Exercise requirements -
Repeat verbatim, and only, the lines of the data below, beginning at the line that contains "- Real-time portfolio" and stopping after the line that contains "### Prerequisites".

Data extract -
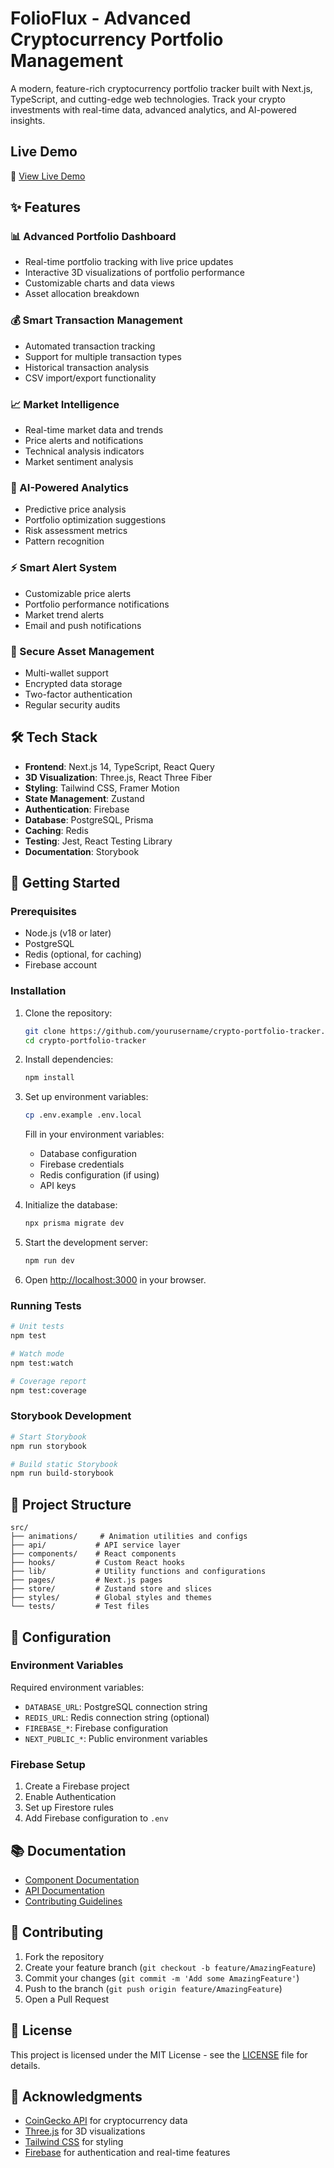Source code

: # FolioFlux - Advanced Cryptocurrency Portfolio Management

A modern, feature-rich cryptocurrency portfolio tracker built with Next.js, TypeScript, and cutting-edge web technologies. Track your crypto investments with real-time data, advanced analytics, and AI-powered insights.

## Live Demo

🚀 [View Live Demo](https://porfolio-traker.vercel.app/)

## ✨ Features

### 📊 Advanced Portfolio Dashboard

- Real-time portfolio tracking with live price updates
- Interactive 3D visualizations of portfolio performance
- Customizable charts and data views
- Asset allocation breakdown

### 💰 Smart Transaction Management

- Automated transaction tracking
- Support for multiple transaction types
- Historical transaction analysis
- CSV import/export functionality

### 📈 Market Intelligence

- Real-time market data and trends
- Price alerts and notifications
- Technical analysis indicators
- Market sentiment analysis

### 🤖 AI-Powered Analytics

- Predictive price analysis
- Portfolio optimization suggestions
- Risk assessment metrics
- Pattern recognition

### ⚡ Smart Alert System

- Customizable price alerts
- Portfolio performance notifications
- Market trend alerts
- Email and push notifications

### 🔐 Secure Asset Management

- Multi-wallet support
- Encrypted data storage
- Two-factor authentication
- Regular security audits

## 🛠 Tech Stack

- **Frontend**: Next.js 14, TypeScript, React Query
- **3D Visualization**: Three.js, React Three Fiber
- **Styling**: Tailwind CSS, Framer Motion
- **State Management**: Zustand
- **Authentication**: Firebase
- **Database**: PostgreSQL, Prisma
- **Caching**: Redis
- **Testing**: Jest, React Testing Library
- **Documentation**: Storybook

## 🚀 Getting Started

### Prerequisites

- Node.js (v18 or later)
- PostgreSQL
- Redis (optional, for caching)
- Firebase account

### Installation

1. Clone the repository:

   ```bash
   git clone https://github.com/yourusername/crypto-portfolio-tracker.git
   cd crypto-portfolio-tracker
   ```

2. Install dependencies:

   ```bash
   npm install
   ```

3. Set up environment variables:

   ```bash
   cp .env.example .env.local
   ```

   Fill in your environment variables:

   - Database configuration
   - Firebase credentials
   - Redis configuration (if using)
   - API keys

4. Initialize the database:

   ```bash
   npx prisma migrate dev
   ```

5. Start the development server:

   ```bash
   npm run dev
   ```

6. Open [http://localhost:3000](http://localhost:3000) in your browser.

### Running Tests

```bash
# Unit tests
npm test

# Watch mode
npm test:watch

# Coverage report
npm test:coverage
```

### Storybook Development

```bash
# Start Storybook
npm run storybook

# Build static Storybook
npm run build-storybook
```

## 📁 Project Structure

```
src/
├── animations/     # Animation utilities and configs
├── api/           # API service layer
├── components/    # React components
├── hooks/         # Custom React hooks
├── lib/           # Utility functions and configurations
├── pages/         # Next.js pages
├── store/         # Zustand store and slices
├── styles/        # Global styles and themes
└── tests/         # Test files
```

## 🔧 Configuration

### Environment Variables

Required environment variables:

- `DATABASE_URL`: PostgreSQL connection string
- `REDIS_URL`: Redis connection string (optional)
- `FIREBASE_*`: Firebase configuration
- `NEXT_PUBLIC_*`: Public environment variables

### Firebase Setup

1. Create a Firebase project
2. Enable Authentication
3. Set up Firestore rules
4. Add Firebase configuration to `.env`

## 📚 Documentation

- [Component Documentation](https://your-storybook-url.com)
- [API Documentation](https://your-api-docs-url.com)
- [Contributing Guidelines](CONTRIBUTING.md)

## 🤝 Contributing

1. Fork the repository
2. Create your feature branch (`git checkout -b feature/AmazingFeature`)
3. Commit your changes (`git commit -m 'Add some AmazingFeature'`)
4. Push to the branch (`git push origin feature/AmazingFeature`)
5. Open a Pull Request

## 📄 License

This project is licensed under the MIT License - see the [LICENSE](LICENSE) file for details.

## 🙏 Acknowledgments

- [CoinGecko API](https://www.coingecko.com/en/api) for cryptocurrency data
- [Three.js](https://threejs.org/) for 3D visualizations
- [Tailwind CSS](https://tailwindcss.com/) for styling
- [Firebase](https://firebase.google.com/) for authentication and real-time features
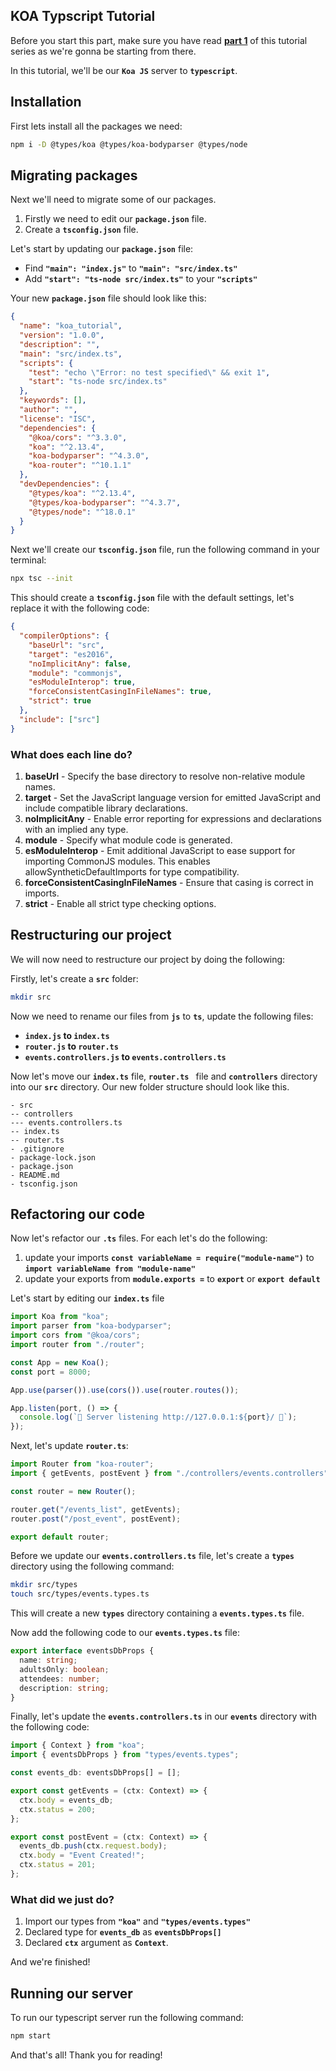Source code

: ## KOA Typscript Tutorial

Before you start this part, make sure you have read [**part 1**](https://github.com/tutorial-point/koa-server-tutorial) of this tutorial series as we're gonna be starting from there.

In this tutorial, we'll be our **`Koa JS`** server to **`typescript`**.

## Installation

First lets install all the packages we need:

```bash
npm i -D @types/koa @types/koa-bodyparser @types/node
```

## Migrating packages

Next we'll need to migrate some of our packages.

1. Firstly we need to edit our **`package.json`** file.
2. Create a **`tsconfig.json`** file.

Let's start by updating our **`package.json`** file:

- Find **`"main": "index.js"`** to **`"main": "src/index.ts"`**
- Add **`"start": "ts-node src/index.ts"`** to your **`"scripts"`**

Your new **`package.json`** file should look like this:

```json
{
  "name": "koa_tutorial",
  "version": "1.0.0",
  "description": "",
  "main": "src/index.ts",
  "scripts": {
    "test": "echo \"Error: no test specified\" && exit 1",
    "start": "ts-node src/index.ts"
  },
  "keywords": [],
  "author": "",
  "license": "ISC",
  "dependencies": {
    "@koa/cors": "^3.3.0",
    "koa": "^2.13.4",
    "koa-bodyparser": "^4.3.0",
    "koa-router": "^10.1.1"
  },
  "devDependencies": {
    "@types/koa": "^2.13.4",
    "@types/koa-bodyparser": "^4.3.7",
    "@types/node": "^18.0.1"
  }
}
```

Next we'll create our **`tsconfig.json`** file, run the following command in your terminal:

```bash
npx tsc --init
```

This should create a **`tsconfig.json`** file with the default settings, let's replace it with the following code:

```json
{
  "compilerOptions": {
    "baseUrl": "src",
    "target": "es2016",
    "noImplicitAny": false,
    "module": "commonjs",
    "esModuleInterop": true,
    "forceConsistentCasingInFileNames": true,
    "strict": true
  },
  "include": ["src"]
}
```

### What does each line do?

1. **baseUrl** - Specify the base directory to resolve non-relative module names.
2. **target** - Set the JavaScript language version for emitted JavaScript and include compatible library declarations.
3. **noImplicitAny** - Enable error reporting for expressions and declarations with an implied any type.
4. **module** - Specify what module code is generated.
5. **esModuleInterop** - Emit additional JavaScript to ease support for importing CommonJS modules. This enables allowSyntheticDefaultImports for type compatibility.
6. **forceConsistentCasingInFileNames** - Ensure that casing is correct in imports.
7. **strict** - Enable all strict type checking options.

## Restructuring our project

We will now need to restructure our project by doing the following:

Firstly, let's create a **`src`** folder:

```bash
mkdir src
```

Now we need to rename our files from **`js`** to **`ts`**, update the following files:

- **`index.js` to `index.ts`**
- **`router.js` to `router.ts`**
- **`events.controllers.js` to `events.controllers.ts`**

Now let's move our **`index.ts`** file, **`router.ts `** file and **`controllers`** directory into our **`src`** directory. Our new folder structure should look like this.

```
- src
-- controllers
--- events.controllers.ts
-- index.ts
-- router.ts
- .gitignore
- package-lock.json
- package.json
- README.md
- tsconfig.json
```

## Refactoring our code

Now let's refactor our **`.ts`** files. For each let's do the following:

1. update your imports **`const variableName = require("module-name")`** to **`import variableName from "module-name"`**
2. update your exports from **`module.exports =`** to **`export`** or **`export default`**

Let's start by editing our **`index.ts`** file

```javascript
import Koa from "koa";
import parser from "koa-bodyparser";
import cors from "@koa/cors";
import router from "./router";

const App = new Koa();
const port = 8000;

App.use(parser()).use(cors()).use(router.routes());

App.listen(port, () => {
  console.log(`🚀 Server listening http://127.0.0.1:${port}/ 🚀`);
});
```

Next, let's update **`router.ts`**:

```javascript
import Router from "koa-router";
import { getEvents, postEvent } from "./controllers/events.controllers";

const router = new Router();

router.get("/events_list", getEvents);
router.post("/post_event", postEvent);

export default router;
```

Before we update our **`events.controllers.ts`** file, let's create a **`types`** directory using the following command:

```bash
mkdir src/types
touch src/types/events.types.ts
```

This will create a new **`types`** directory containing a **`events.types.ts`** file.

Now add the following code to our **`events.types.ts`** file:

```typescript
export interface eventsDbProps {
  name: string;
  adultsOnly: boolean;
  attendees: number;
  description: string;
}
```

Finally, let's update the **`events.controllers.ts`** in our **`events`** directory with the following code:

```javascript
import { Context } from "koa";
import { eventsDbProps } from "types/events.types";

const events_db: eventsDbProps[] = [];

export const getEvents = (ctx: Context) => {
  ctx.body = events_db;
  ctx.status = 200;
};

export const postEvent = (ctx: Context) => {
  events_db.push(ctx.request.body);
  ctx.body = "Event Created!";
  ctx.status = 201;
};
```

### What did we just do?

1. Import our types from **`"koa"`** and **`"types/events.types"`**
2. Declared type for **`events_db`** as **`eventsDbProps[]`**
3. Declared **`ctx`** argument as **`Context`**.

And we're finished!

## Running our server

To run our typescript server run the following command:

```bash
npm start
```

And that's all! Thank you for reading!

Solution to the problem -
- Real-time portfolio tracking with live price updates
- Interactive 3D visualizations of portfolio performance
- Customizable charts and data views
- Asset allocation breakdown

### 💰 Smart Transaction Management

- Automated transaction tracking
- Support for multiple transaction types
- Historical transaction analysis
- CSV import/export functionality

### 📈 Market Intelligence

- Real-time market data and trends
- Price alerts and notifications
- Technical analysis indicators
- Market sentiment analysis

### 🤖 AI-Powered Analytics

- Predictive price analysis
- Portfolio optimization suggestions
- Risk assessment metrics
- Pattern recognition

### ⚡ Smart Alert System

- Customizable price alerts
- Portfolio performance notifications
- Market trend alerts
- Email and push notifications

### 🔐 Secure Asset Management

- Multi-wallet support
- Encrypted data storage
- Two-factor authentication
- Regular security audits

## 🛠 Tech Stack

- **Frontend**: Next.js 14, TypeScript, React Query
- **3D Visualization**: Three.js, React Three Fiber
- **Styling**: Tailwind CSS, Framer Motion
- **State Management**: Zustand
- **Authentication**: Firebase
- **Database**: PostgreSQL, Prisma
- **Caching**: Redis
- **Testing**: Jest, React Testing Library
- **Documentation**: Storybook

## 🚀 Getting Started

### Prerequisites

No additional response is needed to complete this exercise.